Monday, September 15, 2003

Raindrops on roses, etc etc

I never throw anything away. My room at home is piles and piles of letters, songs, unfinished poems and boxes full of pictures. But everything I hold onto is not as romantic as that. I also have tiny t-shirts from kindergarten classes, a Fred Flintstone figurine that I squeezed into a Veryfine juice bottle (this contraption may in fact be the 8th wonder of the world... I thought about giving it away as the prize for the homemade present contest), and other assorted phone numbers, clothes, shoes, unpaid bills, etc. I used to have this fantasy that I was saving it all for when I was famous, so that the president of my fan club could auction it all off on EBay and give me a hefty percentage. But it has been getting slightly out of hand; I have become a collector of other things too, of friendships, of jobs, of men. I keep holding onto all of these things because hey, I might need them one day, and if I throw them away I will look for them, they will be gone and I will be lost.

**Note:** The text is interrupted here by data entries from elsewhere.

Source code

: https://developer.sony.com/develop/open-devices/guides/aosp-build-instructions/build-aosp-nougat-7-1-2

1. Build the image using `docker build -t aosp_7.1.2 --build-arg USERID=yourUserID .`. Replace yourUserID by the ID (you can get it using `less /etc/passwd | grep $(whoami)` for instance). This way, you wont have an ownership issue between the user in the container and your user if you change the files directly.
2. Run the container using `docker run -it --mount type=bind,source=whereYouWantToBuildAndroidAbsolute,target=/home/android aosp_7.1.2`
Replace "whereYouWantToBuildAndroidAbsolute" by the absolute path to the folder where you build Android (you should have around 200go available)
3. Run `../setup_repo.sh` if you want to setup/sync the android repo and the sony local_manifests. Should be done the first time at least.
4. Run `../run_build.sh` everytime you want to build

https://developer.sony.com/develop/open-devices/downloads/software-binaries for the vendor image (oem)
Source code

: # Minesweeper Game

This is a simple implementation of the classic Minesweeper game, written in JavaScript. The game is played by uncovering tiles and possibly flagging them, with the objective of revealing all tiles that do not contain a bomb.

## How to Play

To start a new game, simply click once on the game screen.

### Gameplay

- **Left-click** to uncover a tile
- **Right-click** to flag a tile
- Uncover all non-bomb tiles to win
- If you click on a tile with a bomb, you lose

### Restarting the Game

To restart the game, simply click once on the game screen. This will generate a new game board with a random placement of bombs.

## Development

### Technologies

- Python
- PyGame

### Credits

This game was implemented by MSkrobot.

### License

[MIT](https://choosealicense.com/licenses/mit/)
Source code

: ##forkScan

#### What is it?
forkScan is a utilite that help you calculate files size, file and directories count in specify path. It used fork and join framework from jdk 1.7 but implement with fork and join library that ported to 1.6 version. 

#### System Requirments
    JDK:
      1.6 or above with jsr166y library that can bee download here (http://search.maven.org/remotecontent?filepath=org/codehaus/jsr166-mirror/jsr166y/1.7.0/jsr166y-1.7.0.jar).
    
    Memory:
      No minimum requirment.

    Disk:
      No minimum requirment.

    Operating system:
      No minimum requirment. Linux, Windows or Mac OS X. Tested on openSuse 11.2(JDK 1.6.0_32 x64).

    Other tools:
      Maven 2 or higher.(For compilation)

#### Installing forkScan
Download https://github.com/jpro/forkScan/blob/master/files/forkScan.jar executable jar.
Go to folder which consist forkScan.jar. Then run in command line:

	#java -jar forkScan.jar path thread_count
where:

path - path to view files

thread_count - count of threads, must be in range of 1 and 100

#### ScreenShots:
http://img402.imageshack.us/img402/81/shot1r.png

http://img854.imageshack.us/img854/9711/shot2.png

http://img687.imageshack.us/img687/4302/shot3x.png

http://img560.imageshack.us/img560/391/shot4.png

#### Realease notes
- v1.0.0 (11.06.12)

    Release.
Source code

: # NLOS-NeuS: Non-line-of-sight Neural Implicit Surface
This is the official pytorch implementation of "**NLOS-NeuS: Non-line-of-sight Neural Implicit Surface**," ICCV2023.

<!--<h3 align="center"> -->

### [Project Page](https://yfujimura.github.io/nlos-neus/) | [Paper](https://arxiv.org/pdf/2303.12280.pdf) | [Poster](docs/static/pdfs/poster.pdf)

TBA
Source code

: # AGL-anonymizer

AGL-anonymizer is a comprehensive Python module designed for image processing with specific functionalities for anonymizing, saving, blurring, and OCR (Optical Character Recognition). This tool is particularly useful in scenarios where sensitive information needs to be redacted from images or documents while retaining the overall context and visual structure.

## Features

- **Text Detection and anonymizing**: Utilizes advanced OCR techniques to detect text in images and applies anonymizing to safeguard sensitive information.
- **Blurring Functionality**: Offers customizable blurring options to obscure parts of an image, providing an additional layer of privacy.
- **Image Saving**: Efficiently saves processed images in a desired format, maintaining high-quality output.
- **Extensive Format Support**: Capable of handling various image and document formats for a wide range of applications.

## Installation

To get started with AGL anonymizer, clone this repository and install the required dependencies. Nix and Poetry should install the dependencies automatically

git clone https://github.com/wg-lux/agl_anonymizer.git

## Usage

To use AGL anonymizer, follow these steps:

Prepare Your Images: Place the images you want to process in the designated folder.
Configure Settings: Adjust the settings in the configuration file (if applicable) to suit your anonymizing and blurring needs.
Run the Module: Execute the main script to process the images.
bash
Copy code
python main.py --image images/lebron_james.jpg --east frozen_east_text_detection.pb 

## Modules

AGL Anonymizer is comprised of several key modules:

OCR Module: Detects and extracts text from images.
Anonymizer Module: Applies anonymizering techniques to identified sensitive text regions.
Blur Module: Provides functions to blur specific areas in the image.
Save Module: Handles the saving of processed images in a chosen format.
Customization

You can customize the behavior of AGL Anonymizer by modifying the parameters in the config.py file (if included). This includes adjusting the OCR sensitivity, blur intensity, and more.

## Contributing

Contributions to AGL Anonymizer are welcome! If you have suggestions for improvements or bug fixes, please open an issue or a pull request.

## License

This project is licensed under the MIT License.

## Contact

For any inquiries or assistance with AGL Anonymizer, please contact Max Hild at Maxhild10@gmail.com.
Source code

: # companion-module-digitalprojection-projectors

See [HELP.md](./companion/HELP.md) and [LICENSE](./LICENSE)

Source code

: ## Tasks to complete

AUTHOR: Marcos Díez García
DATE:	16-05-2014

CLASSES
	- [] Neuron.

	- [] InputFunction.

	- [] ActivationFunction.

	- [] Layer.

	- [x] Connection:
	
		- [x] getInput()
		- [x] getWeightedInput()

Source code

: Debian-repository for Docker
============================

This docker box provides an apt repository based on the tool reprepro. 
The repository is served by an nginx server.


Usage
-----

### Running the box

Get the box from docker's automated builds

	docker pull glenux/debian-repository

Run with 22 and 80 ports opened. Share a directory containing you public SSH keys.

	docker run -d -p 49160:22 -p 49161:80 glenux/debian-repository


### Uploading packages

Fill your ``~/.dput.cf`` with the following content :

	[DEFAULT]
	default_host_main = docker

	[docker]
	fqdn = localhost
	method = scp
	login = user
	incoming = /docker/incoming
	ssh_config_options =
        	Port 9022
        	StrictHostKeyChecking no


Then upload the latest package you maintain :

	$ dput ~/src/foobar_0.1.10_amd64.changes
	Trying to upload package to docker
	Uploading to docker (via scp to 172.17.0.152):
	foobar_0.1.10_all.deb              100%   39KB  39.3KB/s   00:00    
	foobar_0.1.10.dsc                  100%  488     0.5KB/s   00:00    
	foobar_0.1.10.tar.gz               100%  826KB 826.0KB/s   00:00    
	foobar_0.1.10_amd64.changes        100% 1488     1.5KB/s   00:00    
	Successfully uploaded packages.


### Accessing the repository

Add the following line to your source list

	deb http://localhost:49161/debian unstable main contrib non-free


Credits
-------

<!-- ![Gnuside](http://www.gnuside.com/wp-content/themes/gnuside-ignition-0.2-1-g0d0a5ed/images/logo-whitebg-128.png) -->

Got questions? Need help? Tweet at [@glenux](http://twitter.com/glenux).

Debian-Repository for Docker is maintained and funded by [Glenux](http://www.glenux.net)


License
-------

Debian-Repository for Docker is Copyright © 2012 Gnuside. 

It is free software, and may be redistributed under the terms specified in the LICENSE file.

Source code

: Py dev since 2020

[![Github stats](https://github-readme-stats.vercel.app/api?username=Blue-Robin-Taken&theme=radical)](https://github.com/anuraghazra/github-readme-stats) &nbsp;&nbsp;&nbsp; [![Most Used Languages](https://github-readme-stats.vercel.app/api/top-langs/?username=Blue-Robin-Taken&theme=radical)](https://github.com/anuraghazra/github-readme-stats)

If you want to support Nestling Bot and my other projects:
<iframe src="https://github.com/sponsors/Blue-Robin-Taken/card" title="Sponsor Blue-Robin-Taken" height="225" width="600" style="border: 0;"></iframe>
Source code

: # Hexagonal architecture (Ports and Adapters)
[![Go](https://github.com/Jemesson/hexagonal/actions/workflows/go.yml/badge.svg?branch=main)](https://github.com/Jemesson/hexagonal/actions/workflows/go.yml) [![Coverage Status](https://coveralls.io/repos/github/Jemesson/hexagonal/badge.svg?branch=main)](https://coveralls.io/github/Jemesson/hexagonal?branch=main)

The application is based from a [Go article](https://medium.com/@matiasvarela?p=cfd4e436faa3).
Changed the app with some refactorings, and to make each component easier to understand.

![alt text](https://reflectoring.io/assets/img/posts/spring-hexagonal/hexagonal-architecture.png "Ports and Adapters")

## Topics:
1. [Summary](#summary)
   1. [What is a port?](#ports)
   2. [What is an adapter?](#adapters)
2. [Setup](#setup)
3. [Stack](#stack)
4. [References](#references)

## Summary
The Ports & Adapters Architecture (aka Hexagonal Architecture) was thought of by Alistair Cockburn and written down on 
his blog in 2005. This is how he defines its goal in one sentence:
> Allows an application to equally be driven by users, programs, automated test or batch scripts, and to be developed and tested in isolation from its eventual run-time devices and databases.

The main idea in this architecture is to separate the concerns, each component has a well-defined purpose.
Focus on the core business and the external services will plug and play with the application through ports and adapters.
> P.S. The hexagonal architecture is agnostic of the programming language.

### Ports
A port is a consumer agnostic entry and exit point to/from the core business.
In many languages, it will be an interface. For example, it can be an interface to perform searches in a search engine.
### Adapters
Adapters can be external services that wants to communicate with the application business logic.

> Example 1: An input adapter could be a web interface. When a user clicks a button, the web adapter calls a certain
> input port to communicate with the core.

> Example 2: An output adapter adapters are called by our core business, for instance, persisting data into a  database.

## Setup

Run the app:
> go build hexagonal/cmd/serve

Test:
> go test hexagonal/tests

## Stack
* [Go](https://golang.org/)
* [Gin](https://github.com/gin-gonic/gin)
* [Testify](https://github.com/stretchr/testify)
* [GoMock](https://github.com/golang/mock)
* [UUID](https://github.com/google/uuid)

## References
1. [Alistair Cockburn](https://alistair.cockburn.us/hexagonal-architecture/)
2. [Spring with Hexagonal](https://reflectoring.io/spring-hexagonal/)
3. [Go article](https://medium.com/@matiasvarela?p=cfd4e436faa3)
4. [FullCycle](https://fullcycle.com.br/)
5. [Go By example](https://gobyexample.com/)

I get so attached to all of my things, they somehow begin to define me. When I am walking down the street with my brown tinted sunglasses and favorite flowing jean skirt, I feel more confident, and happy with the me that I present to the world. I like it when people admire all of my stuff, or my tastes, or how I manage to work two and three jobs and take twenty-one credits a semester. And its true, I do get known by these things, these labels that I have taken on because of the physical things I like to surround myself with. Maybe its just not a label either, perhaps it actually affects my personality, perhaps I am truly what my exterior presence displays to the world. Then again, it’s probably more likely that I not all those things, but parts of me would certainly like to be.

So where does that leave me? Lately I have been throwing things away. Trying to. There is a constant struggle to break free of the emotional attachment to these objects of old that represented to the world the way that I used to be. I remember when I painted over my dresser this summer, I painted right over all those names and messages that though they would last forever, that I thought would serve as a solid record of people who cared about me, who were once a big part of my life. Something to look at on the hard days to remind me that I was not always alone. But still, I got out my paint, and took specifc, warm joys in running my brush over the smooth surface, gently coating the memories of the past with new ambitions for the future. And I think that’s really what this is all about.

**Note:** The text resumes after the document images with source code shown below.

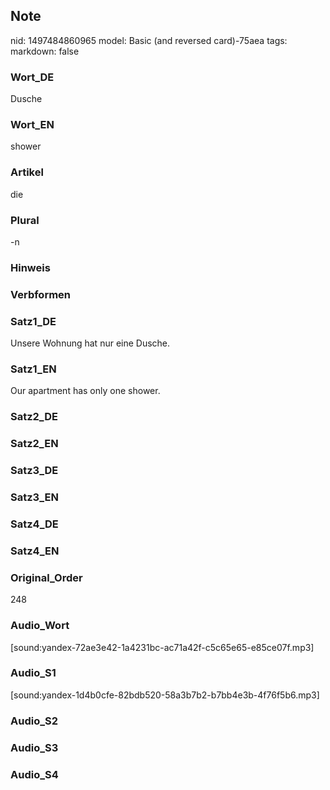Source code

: ## Note
nid: 1497484860965
model: Basic (and reversed card)-75aea
tags: 
markdown: false

### Wort_DE
Dusche

### Wort_EN
shower

### Artikel
die

### Plural
-n

### Hinweis


### Verbformen


### Satz1_DE
Unsere Wohnung hat nur eine Dusche.

### Satz1_EN
Our apartment has only one shower.

### Satz2_DE


### Satz2_EN


### Satz3_DE


### Satz3_EN


### Satz4_DE


### Satz4_EN


### Original_Order
248

### Audio_Wort
[sound:yandex-72ae3e42-1a4231bc-ac71a42f-c5c65e65-e85ce07f.mp3]

### Audio_S1
[sound:yandex-1d4b0cfe-82bdb520-58a3b7b2-b7bb4e3b-4f76f5b6.mp3]

### Audio_S2


### Audio_S3


### Audio_S4


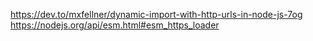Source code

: https://dev.to/mxfellner/dynamic-import-with-http-urls-in-node-js-7og
https://nodejs.org/api/esm.html#esm_https_loader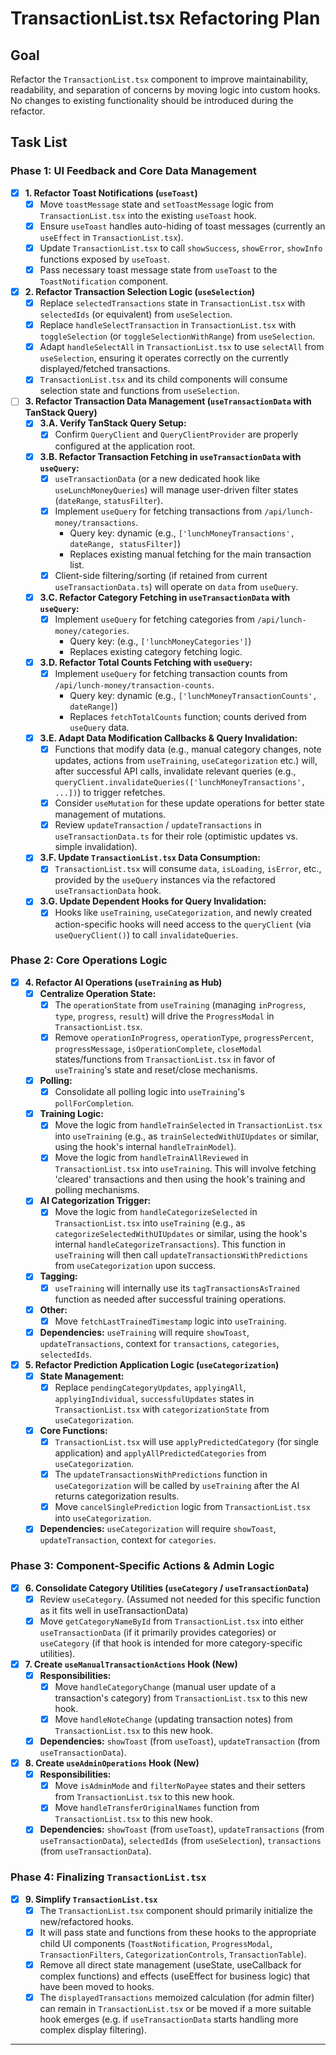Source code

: # TransactionList.tsx Refactoring Plan

## Goal
Refactor the `TransactionList.tsx` component to improve maintainability, readability, and separation of concerns by moving logic into custom hooks. No changes to existing functionality should be introduced during the refactor.

## Task List

### Phase 1: UI Feedback and Core Data Management

- [x] **1. Refactor Toast Notifications (`useToast`)**
    - [x] Move `toastMessage` state and `setToastMessage` logic from `TransactionList.tsx` into the existing `useToast` hook.
    - [x] Ensure `useToast` handles auto-hiding of toast messages (currently an `useEffect` in `TransactionList.tsx`).
    - [x] Update `TransactionList.tsx` to call `showSuccess`, `showError`, `showInfo` functions exposed by `useToast`.
    - [x] Pass necessary toast message state from `useToast` to the `ToastNotification` component.

- [x] **2. Refactor Transaction Selection Logic (`useSelection`)**
    - [x] Replace `selectedTransactions` state in `TransactionList.tsx` with `selectedIds` (or equivalent) from `useSelection`.
    - [x] Replace `handleSelectTransaction` in `TransactionList.tsx` with `toggleSelection` (or `toggleSelectionWithRange`) from `useSelection`.
    - [x] Adapt `handleSelectAll` in `TransactionList.tsx` to use `selectAll` from `useSelection`, ensuring it operates correctly on the currently displayed/fetched transactions.
    - [x] `TransactionList.tsx` and its child components will consume selection state and functions from `useSelection`.

- [ ] **3. Refactor Transaction Data Management (`useTransactionData` with TanStack Query)**
    - [x] **3.A. Verify TanStack Query Setup:**
        - [x] Confirm `QueryClient` and `QueryClientProvider` are properly configured at the application root.
    - [x] **3.B. Refactor Transaction Fetching in `useTransactionData` with `useQuery`:**
        - [x] `useTransactionData` (or a new dedicated hook like `useLunchMoneyQueries`) will manage user-driven filter states (`dateRange`, `statusFilter`).
        - [x] Implement `useQuery` for fetching transactions from `/api/lunch-money/transactions`.
            - Query key: dynamic (e.g., `['lunchMoneyTransactions', dateRange, statusFilter]`)
            - Replaces existing manual fetching for the main transaction list.
        - [x] Client-side filtering/sorting (if retained from current `useTransactionData.ts`) will operate on `data` from `useQuery`.
    - [x] **3.C. Refactor Category Fetching in `useTransactionData` with `useQuery`:**
        - [x] Implement `useQuery` for fetching categories from `/api/lunch-money/categories`.
            - Query key: (e.g., `['lunchMoneyCategories']`)
            - Replaces existing category fetching logic.
    - [x] **3.D. Refactor Total Counts Fetching with `useQuery`:**
        - [x] Implement `useQuery` for fetching transaction counts from `/api/lunch-money/transaction-counts`.
            - Query key: dynamic (e.g., `['lunchMoneyTransactionCounts', dateRange]`)
            - Replaces `fetchTotalCounts` function; counts derived from `useQuery` data.
    - [x] **3.E. Adapt Data Modification Callbacks & Query Invalidation:**
        - [x] Functions that modify data (e.g., manual category changes, note updates, actions from `useTraining`, `useCategorization` etc.) will, after successful API calls, invalidate relevant queries (e.g., `queryClient.invalidateQueries(['lunchMoneyTransactions', ...])`) to trigger refetches.
        - [x] Consider `useMutation` for these update operations for better state management of mutations.
        - [x] Review `updateTransaction` / `updateTransactions` in `useTransactionData.ts` for their role (optimistic updates vs. simple invalidation).
    - [x] **3.F. Update `TransactionList.tsx` Data Consumption:**
        - [x] `TransactionList.tsx` will consume `data`, `isLoading`, `isError`, etc., provided by the `useQuery` instances via the refactored `useTransactionData` hook.
    - [x] **3.G. Update Dependent Hooks for Query Invalidation:**
        - [x] Hooks like `useTraining`, `useCategorization`, and newly created action-specific hooks will need access to the `queryClient` (via `useQueryClient()`) to call `invalidateQueries`.

### Phase 2: Core Operations Logic

- [x] **4. Refactor AI Operations (`useTraining` as Hub)**
    - [x] **Centralize Operation State:**
        - [x] The `operationState` from `useTraining` (managing `inProgress`, `type`, `progress`, `result`) will drive the `ProgressModal` in `TransactionList.tsx`.
        - [x] Remove `operationInProgress`, `operationType`, `progressPercent`, `progressMessage`, `isOperationComplete`, `closeModal` states/functions from `TransactionList.tsx` in favor of `useTraining`'s state and reset/close mechanisms.
    - [x] **Polling:**
        - [x] Consolidate all polling logic into `useTraining`'s `pollForCompletion`.
    - [x] **Training Logic:**
        - [x] Move the logic from `handleTrainSelected` in `TransactionList.tsx` into `useTraining` (e.g., as `trainSelectedWithUIUpdates` or similar, using the hook's internal `handleTrainModel`).
        - [x] Move the logic from `handleTrainAllReviewed` in `TransactionList.tsx` into `useTraining`. This will involve fetching 'cleared' transactions and then using the hook's training and polling mechanisms.
    - [x] **AI Categorization Trigger:**
        - [x] Move the logic from `handleCategorizeSelected` in `TransactionList.tsx` into `useTraining` (e.g., as `categorizeSelectedWithUIUpdates` or similar, using the hook's internal `handleCategorizeTransactions`). This function in `useTraining` will then call `updateTransactionsWithPredictions` from `useCategorization` upon success.
    - [x] **Tagging:**
        - [x] `useTraining` will internally use its `tagTransactionsAsTrained` function as needed after successful training operations.
    - [x] **Other:**
        - [x] Move `fetchLastTrainedTimestamp` logic into `useTraining`.
    - [x] **Dependencies:** `useTraining` will require `showToast`, `updateTransactions`, context for `transactions`, `categories`, `selectedIds`.

- [x] **5. Refactor Prediction Application Logic (`useCategorization`)**
    - [x] **State Management:**
        - [x] Replace `pendingCategoryUpdates`, `applyingAll`, `applyingIndividual`, `successfulUpdates` states in `TransactionList.tsx` with `categorizationState` from `useCategorization`.
    - [x] **Core Functions:**
        - [x] `TransactionList.tsx` will use `applyPredictedCategory` (for single application) and `applyAllPredictedCategories` from `useCategorization`.
        - [x] The `updateTransactionsWithPredictions` function in `useCategorization` will be called by `useTraining` after the AI returns categorization results.
        - [x] Move `cancelSinglePrediction` logic from `TransactionList.tsx` into `useCategorization`.
    - [x] **Dependencies:** `useCategorization` will require `showToast`, `updateTransaction`, context for `categories`.

### Phase 3: Component-Specific Actions & Admin Logic

- [x] **6. Consolidate Category Utilities (`useCategory` / `useTransactionData`)**
    - [x] Review `useCategory`. (Assumed not needed for this specific function as it fits well in useTransactionData)
    - [x] Move `getCategoryNameById` from `TransactionList.tsx` into either `useTransactionData` (if it primarily provides categories) or `useCategory` (if that hook is intended for more category-specific utilities).

- [x] **7. Create `useManualTransactionActions` Hook (New)**
    - [x] **Responsibilities:**
        - [x] Move `handleCategoryChange` (manual user update of a transaction's category) from `TransactionList.tsx` to this new hook.
        - [x] Move `handleNoteChange` (updating transaction notes) from `TransactionList.tsx` to this new hook.
    - [x] **Dependencies:** `showToast` (from `useToast`), `updateTransaction` (from `useTransactionData`).

- [x] **8. Create `useAdminOperations` Hook (New)**
    - [x] **Responsibilities:**
        - [x] Move `isAdminMode` and `filterNoPayee` states and their setters from `TransactionList.tsx` to this new hook.
        - [x] Move `handleTransferOriginalNames` function from `TransactionList.tsx` to this new hook.
    - [x] **Dependencies:** `showToast` (from `useToast`), `updateTransactions` (from `useTransactionData`), `selectedIds` (from `useSelection`), `transactions` (from `useTransactionData`).

### Phase 4: Finalizing `TransactionList.tsx`

- [x] **9. Simplify `TransactionList.tsx`**
    - [x] The `TransactionList.tsx` component should primarily initialize the new/refactored hooks.
    - [x] It will pass state and functions from these hooks to the appropriate child UI components (`ToastNotification`, `ProgressModal`, `TransactionFilters`, `CategorizationControls`, `TransactionTable`).
    - [x] Remove all direct state management (useState, useCallback for complex functions) and effects (useEffect for business logic) that have been moved to hooks.
    - [x] The `displayedTransactions` memoized calculation (for admin filter) can remain in `TransactionList.tsx` or be moved if a more suitable hook emerges (e.g. if `useTransactionData` starts handling more complex display filtering).

---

Ironically I remember when he came over later this summer and saw the dresser, painted in black, adorned with gold, covered in new things that are of new importance to me, and he bitched about his name being covered up. Well I thought to myself, “What the hell does it matter? It’s still there; it’s just not on top anymore.” And that right there, is EXACTLY what this is all about.

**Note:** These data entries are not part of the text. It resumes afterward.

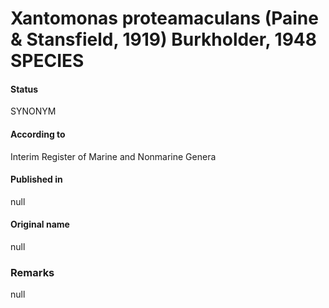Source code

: # Xantomonas proteamaculans (Paine & Stansfield, 1919) Burkholder, 1948 SPECIES

#### Status
SYNONYM

#### According to
Interim Register of Marine and Nonmarine Genera

#### Published in
null

#### Original name
null

### Remarks
null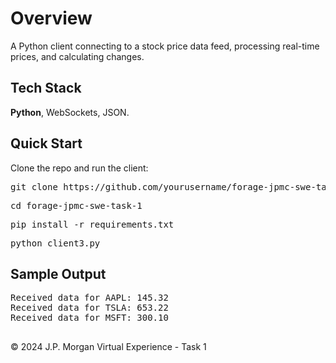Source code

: <!DOCTYPE html>
<html lang="en">
<head>
    <meta charset="UTF-8">
    <meta name="viewport" content="width=device-width, initial-scale=1.0">
    <title> <h1>Task 1: Stock Price Data Feed</h1></title>
</head>
<body>

<div class="container">
    <h1>Overview</h1>
    <p>
        A Python client connecting to a stock price data feed, processing real-time prices, and calculating changes.
    </p>
    <h2>Tech Stack</h2>
    <p>
        <strong>Python</strong>, WebSockets, JSON.
    </p>
    <h2>Quick Start</h2>
    <p>Clone the repo and run the client:</p>
    <pre class="code-block">git clone https://github.com/yourusername/forage-jpmc-swe-task-1.git</pre>
    <pre class="code-block">cd forage-jpmc-swe-task-1</pre>
    <pre class="code-block">pip install -r requirements.txt</pre>
    <pre class="code-block">python client3.py</pre>
    <h2>Sample Output</h2>
    <pre class="code-block">
Received data for AAPL: 145.32
Received data for TSLA: 653.22
Received data for MSFT: 300.10
    </pre>
    <footer>
        &copy; 2024 J.P. Morgan Virtual Experience - Task 1
    </footer>
</div>

</body>
</html>
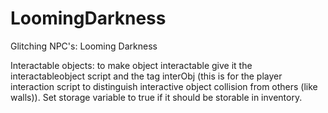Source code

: # LoomingDarkness
Glitching NPC's: Looming Darkness


Interactable objects:
to make object interactable give it the interactableobject script and the tag interObj (this is for the player interaction script to distinguish interactive object collision from others (like walls)).
Set storage variable to true if it should be storable in inventory.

I never stopped loving my things. I never traded them in for newer or better ones. I just used them as foundation for loving other things. As I grow and my interests change, the image I begin to project gets bigger and badder and more adult and closer to where I want to end up after it is all done and said. So, I have been tucking away some things for EBay, the things that can’t really be painted over, that have to stay as a memory in themselves. Like Fred*. Holding onto only the necessary as I stumble along the narrow path.


*I meant Flintstone. Ok so the boy’s name just happens to be the same.